Don't Believe Everything You Think cover

Don't Believe Everything You Think

by Joseph Nguyen

3.79 Goodreads
(57.1K ratings)

Why You'll Love This

In just over 100 pages, this book argues that thinking itself — not your circumstances — is the source of all your suffering.

  • Great if you want: a short, sharp reset on anxiety and overthinking
  • The experience: quick and meditative — reads more like a manifesto than a manual
  • The writing: Nguyen keeps it stripped back — plain language, no academic padding
  • Skip if: you want research-backed frameworks rather than philosophical reflection

About This Book

Most of us treat our thoughts as facts — as reliable narrators of who we are and what's possible for us. Joseph Nguyen's slim but quietly radical book challenges that assumption at its root, arguing that psychological suffering isn't caused by circumstances, past trauma, or personal failure, but by something far more immediate: the unexamined belief that our thoughts are telling us the truth. The stakes here are personal and practical — anxiety, self-doubt, the slow erosion of a life you actually want to be living.
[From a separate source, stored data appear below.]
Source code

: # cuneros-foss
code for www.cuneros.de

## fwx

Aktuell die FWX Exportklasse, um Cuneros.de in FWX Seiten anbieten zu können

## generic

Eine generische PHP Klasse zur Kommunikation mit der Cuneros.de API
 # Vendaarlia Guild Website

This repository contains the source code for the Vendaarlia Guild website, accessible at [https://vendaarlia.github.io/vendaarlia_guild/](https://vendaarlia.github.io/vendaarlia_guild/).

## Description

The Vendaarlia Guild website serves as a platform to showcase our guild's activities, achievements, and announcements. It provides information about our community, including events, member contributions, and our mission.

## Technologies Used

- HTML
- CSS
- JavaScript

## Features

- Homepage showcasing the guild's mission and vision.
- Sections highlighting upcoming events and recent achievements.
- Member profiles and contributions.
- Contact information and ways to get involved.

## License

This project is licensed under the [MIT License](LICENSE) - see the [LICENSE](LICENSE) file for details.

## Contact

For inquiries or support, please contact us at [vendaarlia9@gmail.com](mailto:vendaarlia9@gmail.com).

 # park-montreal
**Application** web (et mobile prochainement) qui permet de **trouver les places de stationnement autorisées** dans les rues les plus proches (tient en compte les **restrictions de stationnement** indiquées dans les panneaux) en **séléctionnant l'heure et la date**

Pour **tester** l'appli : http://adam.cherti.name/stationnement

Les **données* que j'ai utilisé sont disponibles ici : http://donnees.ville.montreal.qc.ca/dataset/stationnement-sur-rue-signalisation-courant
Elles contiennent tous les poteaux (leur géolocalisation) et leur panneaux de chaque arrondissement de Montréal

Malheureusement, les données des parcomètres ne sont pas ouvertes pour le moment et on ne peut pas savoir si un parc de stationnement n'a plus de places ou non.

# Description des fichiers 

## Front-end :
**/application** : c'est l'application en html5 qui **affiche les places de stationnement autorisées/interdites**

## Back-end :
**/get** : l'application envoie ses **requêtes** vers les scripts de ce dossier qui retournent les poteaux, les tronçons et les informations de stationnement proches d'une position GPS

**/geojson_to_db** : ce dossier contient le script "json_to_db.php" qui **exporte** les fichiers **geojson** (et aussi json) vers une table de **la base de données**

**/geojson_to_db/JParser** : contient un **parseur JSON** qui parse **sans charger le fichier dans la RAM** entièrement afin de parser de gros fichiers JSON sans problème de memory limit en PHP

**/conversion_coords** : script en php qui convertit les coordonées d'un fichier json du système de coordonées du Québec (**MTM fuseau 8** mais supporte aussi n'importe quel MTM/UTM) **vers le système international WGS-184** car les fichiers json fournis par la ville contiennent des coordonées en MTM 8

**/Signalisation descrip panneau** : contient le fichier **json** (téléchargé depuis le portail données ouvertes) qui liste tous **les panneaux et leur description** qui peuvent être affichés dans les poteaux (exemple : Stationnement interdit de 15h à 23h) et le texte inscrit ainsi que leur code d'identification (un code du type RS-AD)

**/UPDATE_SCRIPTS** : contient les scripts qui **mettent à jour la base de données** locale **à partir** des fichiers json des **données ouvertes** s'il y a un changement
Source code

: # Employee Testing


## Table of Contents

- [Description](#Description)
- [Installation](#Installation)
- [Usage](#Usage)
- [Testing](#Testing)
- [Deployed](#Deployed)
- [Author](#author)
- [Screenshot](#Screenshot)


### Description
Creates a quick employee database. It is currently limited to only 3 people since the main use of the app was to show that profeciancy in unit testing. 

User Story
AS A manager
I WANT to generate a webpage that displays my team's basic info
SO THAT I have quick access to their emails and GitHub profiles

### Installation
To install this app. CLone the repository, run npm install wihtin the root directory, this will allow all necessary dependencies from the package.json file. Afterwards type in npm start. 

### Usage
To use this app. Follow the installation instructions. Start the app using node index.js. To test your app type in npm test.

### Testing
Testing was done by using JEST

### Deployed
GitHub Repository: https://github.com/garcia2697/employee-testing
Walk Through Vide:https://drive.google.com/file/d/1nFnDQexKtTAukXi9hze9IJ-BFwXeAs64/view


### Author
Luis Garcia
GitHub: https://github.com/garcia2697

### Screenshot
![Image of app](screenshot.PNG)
At just over a hundred pages, the book earns its brevity. Nguyen writes with the kind of stripped-down clarity that forces you to slow down and actually sit with each idea rather than skim past it. The structure is deliberately unhurried — short chapters that build on one another without feeling like a checklist or a workbook. What sets it apart from typical self-help is its philosophical patience; Nguyen isn't selling techniques so much as offering a shift in perspective, one that readers can absorb and return to long after the last page.